Positioning of devices on body. Figure 4 shows the positioning of the GSR sensors, VR controllers and headset on the body during F2F and VR activities, mounted with elastic velcro bands. The positional tracking devices worn during the activities collected movement data that could be directly compared between F2F and VR conditions. The GSR sensor was mounted to participants’ dominant hand, with gel electrodes placed on the lower palm.

Quantitative data acquisition. Electrodermal activity data was collected using a Shimmer GSR sensor with iMotions software. After smoothing and detrending, Coefficient of Variation (CV) was calculated as a metric of arousal, as in [5].

Movement data was collected from the position of the headset and two arm-mounted controllers. The HTC Vive system provides positional data at a rate of 90 Hz. The sensors occasionally become momentarily occluded, causing tracking to be lost. We computed the average distance traveled per tracked frame (cm/frame) for each session and player.

Word selection for guessing games. The guessing words used during the study were selected from lists of varying difficulty provided by a game website.Footnote 2 For each game, we informally piloted candidate words, and observed the type of body gestures used while playing (fingers, hands, full-body, etc.), as well as the use of 3D space where applicable.
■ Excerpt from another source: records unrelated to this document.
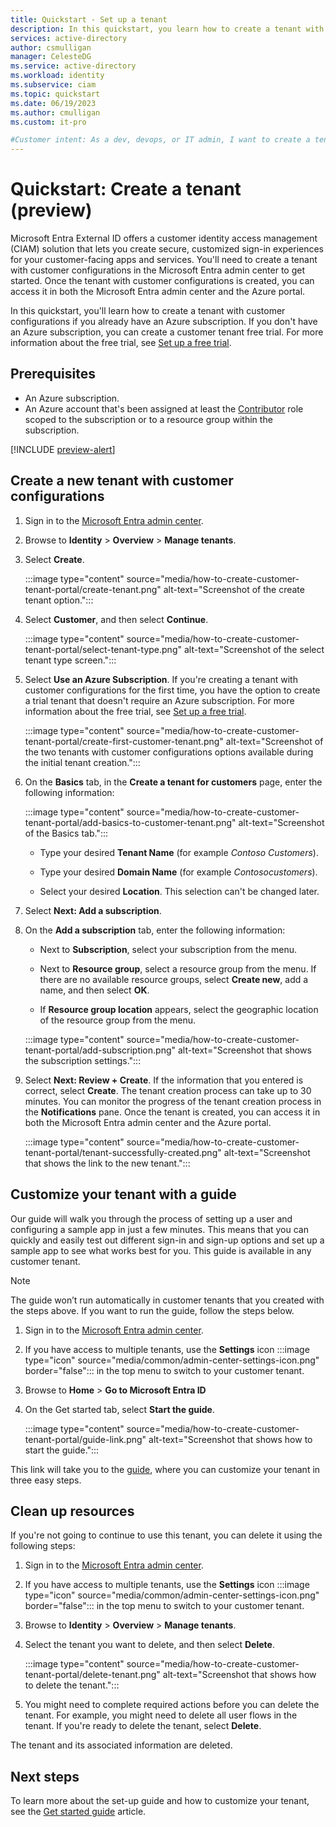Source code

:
 ```yaml
---
title: Quickstart - Set up a tenant
description: In this quickstart, you learn how to create a tenant with customer configurations.
services: active-directory
author: csmulligan
manager: CelesteDG
ms.service: active-directory
ms.workload: identity
ms.subservice: ciam
ms.topic: quickstart
ms.date: 06/19/2023
ms.author: cmulligan
ms.custom: it-pro

#Customer intent: As a dev, devops, or IT admin, I want to create a tenant with customer configurations.
---
```

# Quickstart: Create a tenant (preview)

Microsoft Entra External ID offers a customer identity access management (CIAM) solution that lets you create secure, customized sign-in experiences for your customer-facing apps and services. You'll need to create a tenant with customer configurations in the Microsoft Entra admin center to get started. Once the tenant with customer configurations is created, you can access it in both the Microsoft Entra admin center and the Azure portal.

In this quickstart, you'll learn how to create a tenant with customer configurations if you already have an Azure subscription. If you don't have an Azure subscription, you can create a customer tenant free trial. For more information about the free trial, see [Set up a free trial](quickstart-trial-setup.md).

## Prerequisites

- An Azure subscription. 
- An Azure account that's been assigned at least the [Contributor](/azure/role-based-access-control/built-in-roles#contributor) role scoped to the subscription or to a resource group within the subscription.

[!INCLUDE [preview-alert](../customers/includes/preview-alert/preview-alert-ciam.md)]

## Create a new tenant with customer configurations 

1. Sign in to the [Microsoft Entra admin center](https://entra.microsoft.com). 
1. Browse to **Identity** > **Overview** > **Manage tenants**.
1. Select **Create**.

    :::image type="content" source="media/how-to-create-customer-tenant-portal/create-tenant.png" alt-text="Screenshot of the create tenant option.":::

1. Select **Customer**, and then select **Continue**. 

    :::image type="content" source="media/how-to-create-customer-tenant-portal/select-tenant-type.png" alt-text="Screenshot of the select tenant type screen.":::

1. Select **Use an Azure Subscription**. If you're creating a tenant with customer configurations for the first time, you have the option to create a trial tenant that doesn't require an Azure subscription. For more information about the free trial, see [Set up a free trial](quickstart-trial-setup.md).
 
    :::image type="content" source="media/how-to-create-customer-tenant-portal/create-first-customer-tenant.png" alt-text="Screenshot of the two tenants with customer configurations options available during the initial tenant creation.":::

1. On the **Basics** tab, in the **Create a tenant for customers** page, enter the following information:

    :::image type="content" source="media/how-to-create-customer-tenant-portal/add-basics-to-customer-tenant.png" alt-text="Screenshot of the Basics tab.":::

    - Type your desired **Tenant Name** (for example *Contoso Customers*).

    - Type your desired **Domain Name** (for example *Contosocustomers*).

    - Select your desired **Location**. This selection can't be changed later.

1. Select **Next: Add a subscription**.  

1. On the **Add a subscription** tab, enter the following information:

   - Next to **Subscription**, select your subscription from the menu.

   - Next to **Resource group**, select a resource group from the menu. If there are no available resource groups, select **Create new**, add a name, and then select **OK**.

   - If **Resource group location** appears, select the geographic location of the resource group from the menu.

    :::image type="content" source="media/how-to-create-customer-tenant-portal/add-subscription.png" alt-text="Screenshot that shows the subscription settings.":::

1. Select **Next: Review + Create**. If the information that you entered is correct, select **Create**. The tenant creation process can take up to 30 minutes. You can monitor the progress of the tenant creation process in the **Notifications** pane. Once the tenant is created, you can access it in both the Microsoft Entra admin center and the Azure portal.

    :::image type="content" source="media/how-to-create-customer-tenant-portal/tenant-successfully-created.png" alt-text="Screenshot that shows the link to the new tenant.":::

## Customize your tenant with a guide

Our guide will walk you through the process of setting up a user and configuring a sample app in just a few minutes. This means that you can quickly and easily test out different sign-in and sign-up options and set up a sample app to see what works best for you. This guide is available in any customer tenant.

> [!NOTE]
> The guide won’t run automatically in customer tenants that you created with the steps above. If you want to run the guide, follow the steps below.

1. Sign in to the [Microsoft Entra admin center](https://entra.microsoft.com). 
1. If you have access to multiple tenants, use the **Settings** icon :::image type="icon" source="media/common/admin-center-settings-icon.png" border="false"::: in the top menu to switch to your customer tenant. 
1. Browse to **Home** > **Go to Microsoft Entra ID** 
1. On the Get started tab, select **Start the guide**.

    :::image type="content" source="media/how-to-create-customer-tenant-portal/guide-link.png" alt-text="Screenshot that shows how to start the guide.":::

This link will take you to the [guide](quickstart-get-started-guide.md), where you can customize your tenant in three easy steps.

## Clean up resources

If you're not going to continue to use this tenant, you can delete it using the following steps:

1. Sign in to the [Microsoft Entra admin center](https://entra.microsoft.com). 
1. If you have access to multiple tenants, use the **Settings** icon :::image type="icon" source="media/common/admin-center-settings-icon.png" border="false"::: in the top menu to switch to your customer tenant. 
1. Browse to **Identity** > **Overview** > **Manage tenants**.
1. Select the tenant you want to delete, and then select **Delete**.

    :::image type="content" source="media/how-to-create-customer-tenant-portal/delete-tenant.png" alt-text="Screenshot that shows how to delete the tenant.":::

1. You might need to complete required actions before you can delete the tenant. For example, you might need to delete all user flows in the tenant. If you're ready to delete the tenant, select **Delete**.

The tenant and its associated information are deleted.


## Next steps

To learn more about the set-up guide and how to customize your tenant, see the [Get started guide](quickstart-get-started-guide.md) article.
Based on the results, we selected a final set of words of varying difficulty that would sample a variety of gesture types and highlight different uses of 3D space.

Questionnaire design. We used the NASA Task Load Index (TLX) questionnaire and a custom set of questions. The TLX questions were presented using a slider with options from 0 to 100 in increments of 5, with the slider initially positioned at 50. Informed by our pilot tests, additional questions were presented to inquire about specific aspects of game play, the differences between F2F and VR, and the usability of the user interface.

4.3 Procedure

Subjects arrived in pairs, and experimental sessions began with a general introduction, before putting on VR devices and sensors. Pairs played through all five conditions (Charades and Pictionary 2D, each in F2F and VR, plus Pictionary 3D in VR) in the order dictated by their experimental group, with questionnaires administered as appropriate after each condition. At the start of each condition, participants were first given an opportunity to briefly familiarize themselves with the devices and physical or virtual space, and a simple warm-up task was provided. During game play, for each word the “acting” player was given 45 seconds to silently convey a word to the “guessing” player, with roles alternating as directed by the system. The facilitator determined when the word had been guessed correctly, and operated a control interface on one host computer to advance to the next word. After playing both F2F and VR variants of a game, participants would perform a retrospective think-aloud protocol and interview together. They reviewed the video and immersive VR playback (or just immersive VR playback, in the case of Pictionary 3D) in succession, in the order that they were played.

4.4 Participants

We invited 6 pairs of participants (4 female and 8 male) to take part in the study, with ages ranging from 19 to 50 (M \(=31.0\) years, SD \(=10.62\) y). The study took approximately 2.5 h, of which roughly 30 min were spent playing the games, 30 min reviewing recordings, 30 min filling out questionnaires, 30 min interviewing, and the remaining time used for breaks and setup. Participants were compensated with a $25 gift card.

4.5 Quantitative Results

Here we present the data that was collected during the user study. To analyze the NASA-Task Load Index (TLX), we used a one-way repeated measures ANOVA. For the questionnaire we applied a non-parametric Friedman test. Bonferroni correction was used for all post-hoc tests.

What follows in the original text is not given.